Is it superstition? If we don’t work till be drop, will something bad happen? Is it fear of what others might say about us? Is consistently pushing yourself beyond endurance really going to create positive gossip? Why is stopping or stepping aside to allow others to contribute; or do their share so uncomfortable? The answer is indeed, in the stillness where silence lives.
Sitting in silence takes courage and practice. However, what Caregivers initially lack in courage they usually can make up in discipline until they can access their courage. Preparing to meditate is actually easy:
- Find a supportive space. Home, backyard, park, etc. Cell phones off. Stretch a bit to loosen tight muscles and add a little space between your joints.
- Assume a comfortable sitting position on a meditative cushion (s) or a straight backed chair. Posture is important so that you can breathe easily.
- Make sure that you are sitting on what I like to call your Butt Bones. These are actually the posterior processes of your pelvis. It is important, if you are on a cushion, to position yourself so that your knees are lower than your hips. This will help to give a good straight alignment to your spine. Don’t exaggerate your alignment. Think strong back, soft front. Relax your jaw.

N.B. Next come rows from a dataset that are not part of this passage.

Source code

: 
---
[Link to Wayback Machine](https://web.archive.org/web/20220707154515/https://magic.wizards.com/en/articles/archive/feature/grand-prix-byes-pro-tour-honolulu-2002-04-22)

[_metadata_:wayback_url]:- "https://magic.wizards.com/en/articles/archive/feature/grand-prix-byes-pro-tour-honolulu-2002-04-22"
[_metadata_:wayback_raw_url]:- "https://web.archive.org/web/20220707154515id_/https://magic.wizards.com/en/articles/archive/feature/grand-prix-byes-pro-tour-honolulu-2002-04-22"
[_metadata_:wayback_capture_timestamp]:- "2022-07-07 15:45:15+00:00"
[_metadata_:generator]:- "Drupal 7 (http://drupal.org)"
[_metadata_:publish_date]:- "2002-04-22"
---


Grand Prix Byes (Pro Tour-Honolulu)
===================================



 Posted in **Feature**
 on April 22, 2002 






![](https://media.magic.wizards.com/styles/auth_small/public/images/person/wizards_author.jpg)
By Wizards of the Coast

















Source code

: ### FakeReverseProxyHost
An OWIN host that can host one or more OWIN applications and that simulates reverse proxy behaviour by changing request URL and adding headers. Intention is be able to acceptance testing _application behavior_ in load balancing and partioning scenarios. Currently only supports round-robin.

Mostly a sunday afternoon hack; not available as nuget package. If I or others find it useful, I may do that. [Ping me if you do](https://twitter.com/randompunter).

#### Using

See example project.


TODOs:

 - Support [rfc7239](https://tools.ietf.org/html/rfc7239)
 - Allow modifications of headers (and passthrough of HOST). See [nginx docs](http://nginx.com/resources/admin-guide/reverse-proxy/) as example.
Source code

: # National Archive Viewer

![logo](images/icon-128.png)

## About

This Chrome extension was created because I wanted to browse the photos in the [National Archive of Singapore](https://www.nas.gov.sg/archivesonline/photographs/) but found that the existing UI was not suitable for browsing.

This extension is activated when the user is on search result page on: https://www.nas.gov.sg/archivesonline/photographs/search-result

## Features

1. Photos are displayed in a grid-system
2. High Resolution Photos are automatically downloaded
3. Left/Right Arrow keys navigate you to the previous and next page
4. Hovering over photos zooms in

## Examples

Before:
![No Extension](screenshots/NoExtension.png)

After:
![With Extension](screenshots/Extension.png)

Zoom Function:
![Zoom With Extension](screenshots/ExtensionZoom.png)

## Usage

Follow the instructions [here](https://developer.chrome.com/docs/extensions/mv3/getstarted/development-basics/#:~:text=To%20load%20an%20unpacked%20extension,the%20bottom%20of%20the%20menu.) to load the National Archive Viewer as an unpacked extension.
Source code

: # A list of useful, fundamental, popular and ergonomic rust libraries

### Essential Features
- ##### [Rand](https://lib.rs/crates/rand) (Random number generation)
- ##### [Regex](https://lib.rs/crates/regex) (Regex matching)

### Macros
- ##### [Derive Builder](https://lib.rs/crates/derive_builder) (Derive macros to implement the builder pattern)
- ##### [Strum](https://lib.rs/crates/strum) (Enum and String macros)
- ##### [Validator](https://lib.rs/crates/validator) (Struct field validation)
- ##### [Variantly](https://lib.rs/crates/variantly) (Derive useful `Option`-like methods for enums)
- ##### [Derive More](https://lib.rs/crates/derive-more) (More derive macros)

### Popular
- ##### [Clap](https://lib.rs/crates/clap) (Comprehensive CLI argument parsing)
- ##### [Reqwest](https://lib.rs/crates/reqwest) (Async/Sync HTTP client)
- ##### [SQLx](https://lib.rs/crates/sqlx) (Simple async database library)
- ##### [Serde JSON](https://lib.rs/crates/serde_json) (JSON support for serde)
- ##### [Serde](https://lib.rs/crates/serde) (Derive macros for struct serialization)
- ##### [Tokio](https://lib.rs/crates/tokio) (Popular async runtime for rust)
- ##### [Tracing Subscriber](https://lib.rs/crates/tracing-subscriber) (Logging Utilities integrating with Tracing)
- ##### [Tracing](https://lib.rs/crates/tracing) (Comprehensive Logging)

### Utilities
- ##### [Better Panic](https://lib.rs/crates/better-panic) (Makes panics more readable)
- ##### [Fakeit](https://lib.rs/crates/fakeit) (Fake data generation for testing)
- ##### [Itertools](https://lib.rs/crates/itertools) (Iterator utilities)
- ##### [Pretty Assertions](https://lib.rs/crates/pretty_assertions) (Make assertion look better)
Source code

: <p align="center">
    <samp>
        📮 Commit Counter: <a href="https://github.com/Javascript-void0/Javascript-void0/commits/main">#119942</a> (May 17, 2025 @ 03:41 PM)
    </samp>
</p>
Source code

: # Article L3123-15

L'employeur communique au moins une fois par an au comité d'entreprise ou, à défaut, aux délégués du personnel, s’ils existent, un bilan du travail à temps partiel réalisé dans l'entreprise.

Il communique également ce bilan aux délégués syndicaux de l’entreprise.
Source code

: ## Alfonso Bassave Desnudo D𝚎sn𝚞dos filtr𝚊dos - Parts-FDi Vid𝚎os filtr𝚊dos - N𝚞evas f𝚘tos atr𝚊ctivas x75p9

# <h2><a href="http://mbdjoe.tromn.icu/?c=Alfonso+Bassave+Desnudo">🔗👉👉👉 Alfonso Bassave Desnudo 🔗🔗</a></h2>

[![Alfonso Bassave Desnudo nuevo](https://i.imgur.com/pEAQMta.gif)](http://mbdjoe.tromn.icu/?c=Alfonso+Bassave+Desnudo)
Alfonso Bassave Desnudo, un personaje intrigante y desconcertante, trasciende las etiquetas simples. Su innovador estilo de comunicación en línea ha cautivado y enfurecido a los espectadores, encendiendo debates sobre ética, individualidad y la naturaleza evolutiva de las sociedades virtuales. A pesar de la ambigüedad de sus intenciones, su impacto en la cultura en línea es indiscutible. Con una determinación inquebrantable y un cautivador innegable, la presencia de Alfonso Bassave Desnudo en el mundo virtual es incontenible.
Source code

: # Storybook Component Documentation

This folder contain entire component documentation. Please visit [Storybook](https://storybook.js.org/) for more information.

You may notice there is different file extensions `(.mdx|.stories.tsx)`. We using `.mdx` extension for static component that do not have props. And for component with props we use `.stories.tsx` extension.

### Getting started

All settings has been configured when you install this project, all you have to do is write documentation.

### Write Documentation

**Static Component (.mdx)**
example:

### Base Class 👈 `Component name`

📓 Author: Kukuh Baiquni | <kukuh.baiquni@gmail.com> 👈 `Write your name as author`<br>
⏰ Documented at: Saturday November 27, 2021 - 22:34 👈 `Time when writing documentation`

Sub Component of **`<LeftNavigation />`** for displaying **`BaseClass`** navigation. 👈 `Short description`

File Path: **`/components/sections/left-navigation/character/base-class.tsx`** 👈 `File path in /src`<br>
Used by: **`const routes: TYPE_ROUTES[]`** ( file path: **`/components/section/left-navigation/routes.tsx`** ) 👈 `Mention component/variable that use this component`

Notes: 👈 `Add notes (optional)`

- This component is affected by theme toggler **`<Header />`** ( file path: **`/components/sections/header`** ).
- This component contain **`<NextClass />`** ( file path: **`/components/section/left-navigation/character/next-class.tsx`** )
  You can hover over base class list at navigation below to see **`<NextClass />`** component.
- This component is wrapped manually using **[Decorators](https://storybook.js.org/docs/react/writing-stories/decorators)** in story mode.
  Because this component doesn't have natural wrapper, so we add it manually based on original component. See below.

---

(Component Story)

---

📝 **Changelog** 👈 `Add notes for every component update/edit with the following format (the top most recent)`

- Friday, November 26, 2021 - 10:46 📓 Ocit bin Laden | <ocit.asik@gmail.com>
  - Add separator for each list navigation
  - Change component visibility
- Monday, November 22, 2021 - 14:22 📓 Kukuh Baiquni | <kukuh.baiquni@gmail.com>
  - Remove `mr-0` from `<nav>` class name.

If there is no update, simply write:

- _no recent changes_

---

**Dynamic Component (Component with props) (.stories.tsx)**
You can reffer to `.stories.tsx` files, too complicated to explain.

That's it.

- At first you may want to keep your eyes closed but try to work toward keeping your eyes softly fixed on a spot three feet in front of you.
- Visualize a connection between you and the center of Mother Earth. This is import to anchoring you to the present moment and aiding you in remaining in your body.
- Now breathe regular, comfortable breaths. You may find yourself yawning at times but just go with it. Keep your attention in your body and on your breath. If a part of your body becomes uncomfortable, gently adjust your position and breathe into that part of your body until you are more at easy.
- Your mind will drift through thoughts. Realize that this is inevitable. The goal is to realize that you have left your body and moved into your head. Acknowledge this and move back into your body and focus on your breathing once more.
- Start slow, perhaps five to ten minutes and work up to whatever works for you. Daily practice would be great. There is no room for self-criticism in meditation; only patience and loving kindness toward yourself as you slowly make the space between two thoughts longer.
I sincerely recommend trying stillness. Find the discipline to sit quietly and find the peace that can only be found at your core. You will discover that this sense of peacefulness will slowly fill up that internal well that we always draw from so that we can stay present and available to all we love and serve. The answers to so much are in that wonderful, peaceful, empty space.